Если бы ты знал, как было противно на съезде писателей РСФСР, где, в отличие от тебя, Юра Бондарев умереть готов был, но в начальстве остаться, понимал ведь, что он главный раздражитель шпаны этой, ан не сдаётся, да и только, а там современный идеолог и мыслитель Глушкова бубнит за Россию, Личутин бородёшкой трясёт так, что из неё рыбьи кости сыплются, – этот и вовсе не понимает, чего и зачем орёт, лишь бы заметну быть, лишь бы насладиться мстительно званием писателя, употребляя сие звание, в русской литературе почётное, на потеху и злобство шпане, которая и забыла, зачем она собралась на съезд.

А потом сразу же вослед и депутатский съезд. Здесь то же самое, только в закон облечённое враньё и кривляние, я уже заранее знаю, кто и зачем лезет на трибуну, чего и почему будет говорить, не считая таких, конечно, больных людей, обалдевших, как Личутин, от звания писателя, офонаревших от депутатского значка, как представитель рабочего класса Сухов, осибирячившийся еврей Казанник или Болдырев и ещё пара больных словонедержанием людей. Они, бляди, снятся мне уже в кошмарном сне – война, районная газета и они!

Осенью, побывав в Китае, зарядился я таким трудовым порывом, такой тягой к работе, что вот бы броситься на стол, как тигра на добычу! Ан нет. Не себе принадлежишь, на съезды езжай, слушай дураков, внимай воинствующим краснобаям. И дело кончилось тем, что попал я, изнежившийся писака, в страшную прострацию, всё подзабросил и за стол с трудом и тяжестью в сердце уселся уже в феврале. Разошёлся, поработал и довёл первую книгу до читабельного состояния. Ещё один заход – сверка, уточнения, утрясения – и можно будет давать роман в журнал. Однако решил я сделать вторую книгу и тогда уж печатать их подряд. А пока их печатают, бог даст, по инерции, на волне и третью сделаю. Но это всё мечты, а пока едва хватило сил на эту работу, и уже вот приболел, чувствую себя неважно, едва поднимаюсь по утрам, да ещё простудился малость, и отплёвываюсь, и откашливаюсь, а весна к нам пока не торопится, говорят, в последней декаде марта начнётся.

Очень, конечно, заманчивая твоя программа поездки по твоему Северу, но мне надо хорошо отдохнуть, не отрываясь от дома, и для работы над романом съездить на Нижнюю Обь, так что нашу совместную поездку отложу на год, и если Господь пособит, ещё съездим.
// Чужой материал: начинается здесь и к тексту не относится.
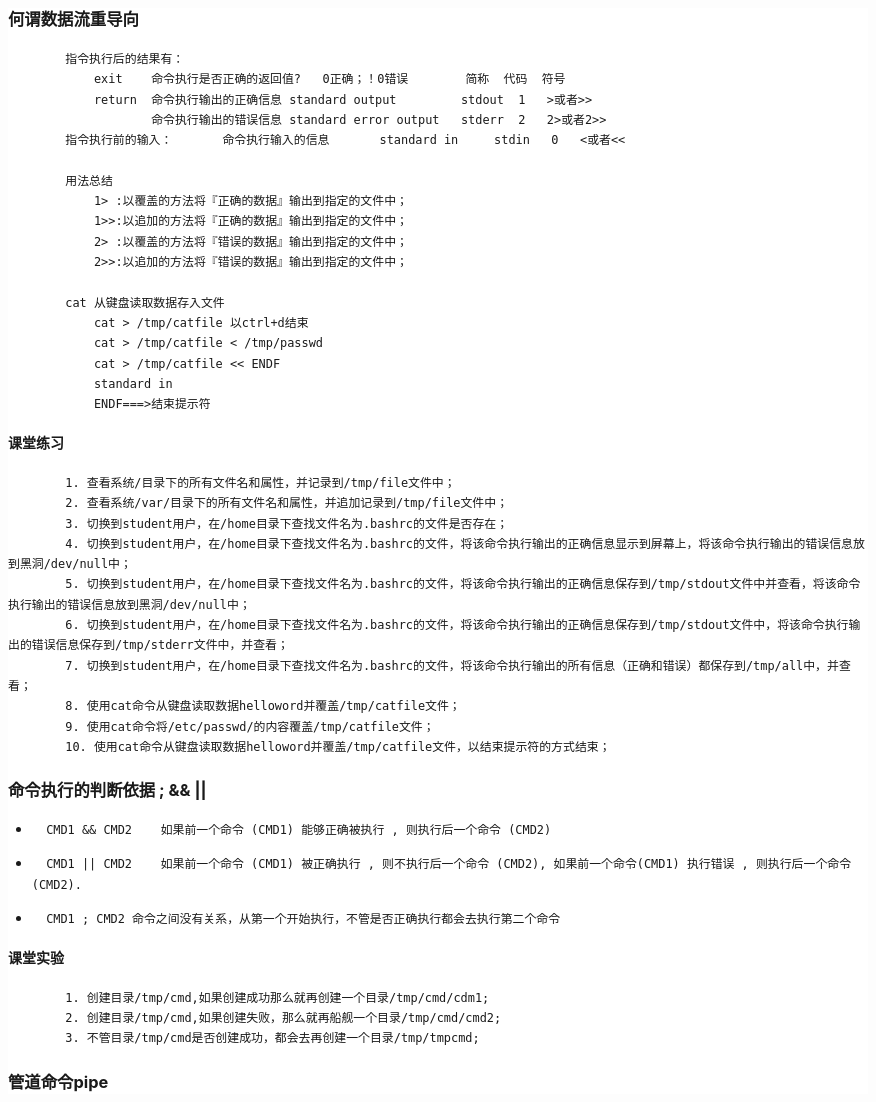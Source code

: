 ### 何谓数据流重导向

```shell
		指令执行后的结果有：
            exit    命令执行是否正确的返回值?	0正确；！0错误		简称	代码	符号
            return	命令执行输出的正确信息	standard output		    stdout	1	>或者>>
					命令执行输出的错误信息	standard error output	stderr	2	2>或者2>>
		指令执行前的输入：		命令执行输入的信息		standard in		stdin	0	<或者<<

		用法总结			
			1> :以覆盖的方法将『正确的数据』输出到指定的文件中；
			1>>:以追加的方法将『正确的数据』输出到指定的文件中；
			2> :以覆盖的方法将『错误的数据』输出到指定的文件中；
			2>>:以追加的方法将『错误的数据』输出到指定的文件中；

		cat	从键盘读取数据存入文件
			cat > /tmp/catfile 以ctrl+d结束
			cat > /tmp/catfile < /tmp/passwd
			cat > /tmp/catfile << ENDF
			standard in
			ENDF===>结束提示符
```

#### 课堂练习

			1. 查看系统/目录下的所有文件名和属性，并记录到/tmp/file文件中；
			2. 查看系统/var/目录下的所有文件名和属性，并追加记录到/tmp/file文件中；
			3. 切换到student用户，在/home目录下查找文件名为.bashrc的文件是否存在；
			4. 切换到student用户，在/home目录下查找文件名为.bashrc的文件，将该命令执行输出的正确信息显示到屏幕上，将该命令执行输出的错误信息放到黑洞/dev/null中；
			5. 切换到student用户，在/home目录下查找文件名为.bashrc的文件，将该命令执行输出的正确信息保存到/tmp/stdout文件中并查看，将该命令执行输出的错误信息放到黑洞/dev/null中；
			6. 切换到student用户，在/home目录下查找文件名为.bashrc的文件，将该命令执行输出的正确信息保存到/tmp/stdout文件中，将该命令执行输出的错误信息保存到/tmp/stderr文件中，并查看；
			7. 切换到student用户，在/home目录下查找文件名为.bashrc的文件，将该命令执行输出的所有信息（正确和错误）都保存到/tmp/all中，并查看；
			8. 使用cat命令从键盘读取数据helloword并覆盖/tmp/catfile文件；
			9. 使用cat命令将/etc/passwd/的内容覆盖/tmp/catfile文件；
			10. 使用cat命令从键盘读取数据helloword并覆盖/tmp/catfile文件，以结束提示符的方式结束；

### 命令执行的判断依据 ; && ||

*		CMD1 && CMD2 	如果前一个命令 (CMD1) 能够正确被执行 , 则执行后一个命令 (CMD2)
*		CMD1 || CMD2 	如果前一个命令 (CMD1) 被正确执行 , 则不执行后一个命令 (CMD2), 如果前一个命令(CMD1) 执行错误 , 则执行后一个命令 (CMD2).
*		CMD1 ; CMD2	命令之间没有关系，从第一个开始执行，不管是否正确执行都会去执行第二个命令


#### 课堂实验

			1. 创建目录/tmp/cmd,如果创建成功那么就再创建一个目录/tmp/cmd/cdm1;
			2. 创建目录/tmp/cmd,如果创建失败，那么就再船舰一个目录/tmp/cmd/cmd2;
			3. 不管目录/tmp/cmd是否创建成功，都会去再创建一个目录/tmp/tmpcmd;


### 管道命令pipe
Хочется.

Марья моя дюжит, крутится, вертится, дети заставляют, спать много не дают и кушать требуют, а с кушаньем-то каждый день всё туже и туже, и чё дальше будет – думать я уже устал и не могу.
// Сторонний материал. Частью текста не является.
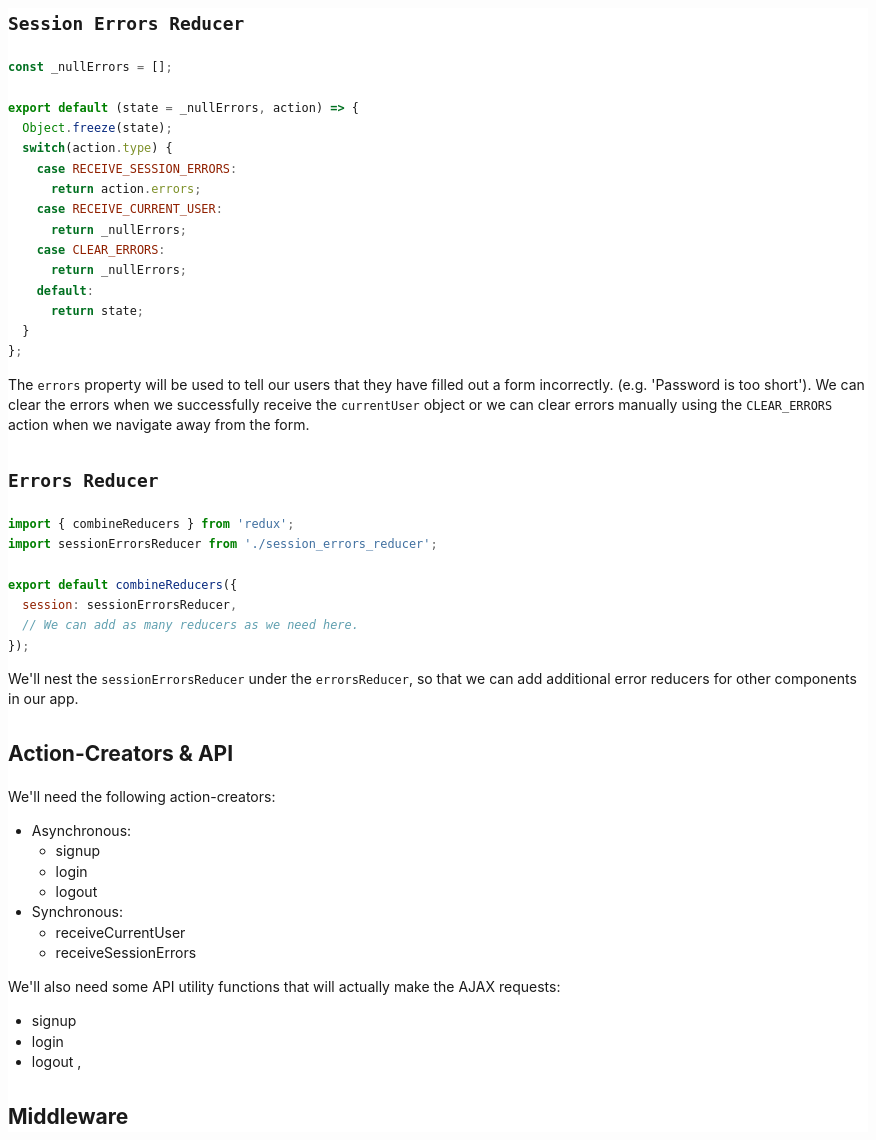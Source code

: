 ## `Session Errors Reducer`
```js
const _nullErrors = [];

export default (state = _nullErrors, action) => {
  Object.freeze(state);
  switch(action.type) {
    case RECEIVE_SESSION_ERRORS:
      return action.errors;
    case RECEIVE_CURRENT_USER:
      return _nullErrors;
    case CLEAR_ERRORS:
      return _nullErrors;
    default:
      return state;
  }
};
```

The `errors` property will be used to tell our users that they have filled out a form incorrectly. (e.g. 'Password is too short'). We can clear the errors when we successfully receive the `currentUser` object or we can clear errors manually using the `CLEAR_ERRORS` action when we navigate away from the form.

## `Errors Reducer`
```js
import { combineReducers } from 'redux';
import sessionErrorsReducer from './session_errors_reducer';

export default combineReducers({
  session: sessionErrorsReducer,
  // We can add as many reducers as we need here.
});
```

We'll nest the `sessionErrorsReducer` under the `errorsReducer`, so that we can add additional error reducers for other components in our app.

## Action-Creators & API

We'll need the following action-creators:

* Asynchronous:
  * signup
  * login
  * logout
* Synchronous:
  * receiveCurrentUser
  * receiveSessionErrors

We'll also need some API utility functions that will actually make the
AJAX requests:
  * signup
  * login
  * logout
,
## Middleware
Однако и на съезд писателей я не приеду, и на другие съезды тоже. Писать надо, роман заканчивать успеть. А то пропрыгаю, просуечусь и главной работы не сделаю.

Крепко тебя обнимаю. Твой Виктор


1991 г.

(М. С. Горбачёву)

Москва, Кремль,

Верховный Совет,

Президенту Горбачёву


Разгул преступности в стране переходит в террор. Вы, как всегда, медлите и опаздываете с принятием решительных мер. Народ вооружается, и, когда кончится его долготерпение, он повернёт оружие против вас, вашего бездейственного правительства, против растерянно притихшей армии и сметёт всех вас. Вот тогда начнётся хаос, какого ещё свет не видывал.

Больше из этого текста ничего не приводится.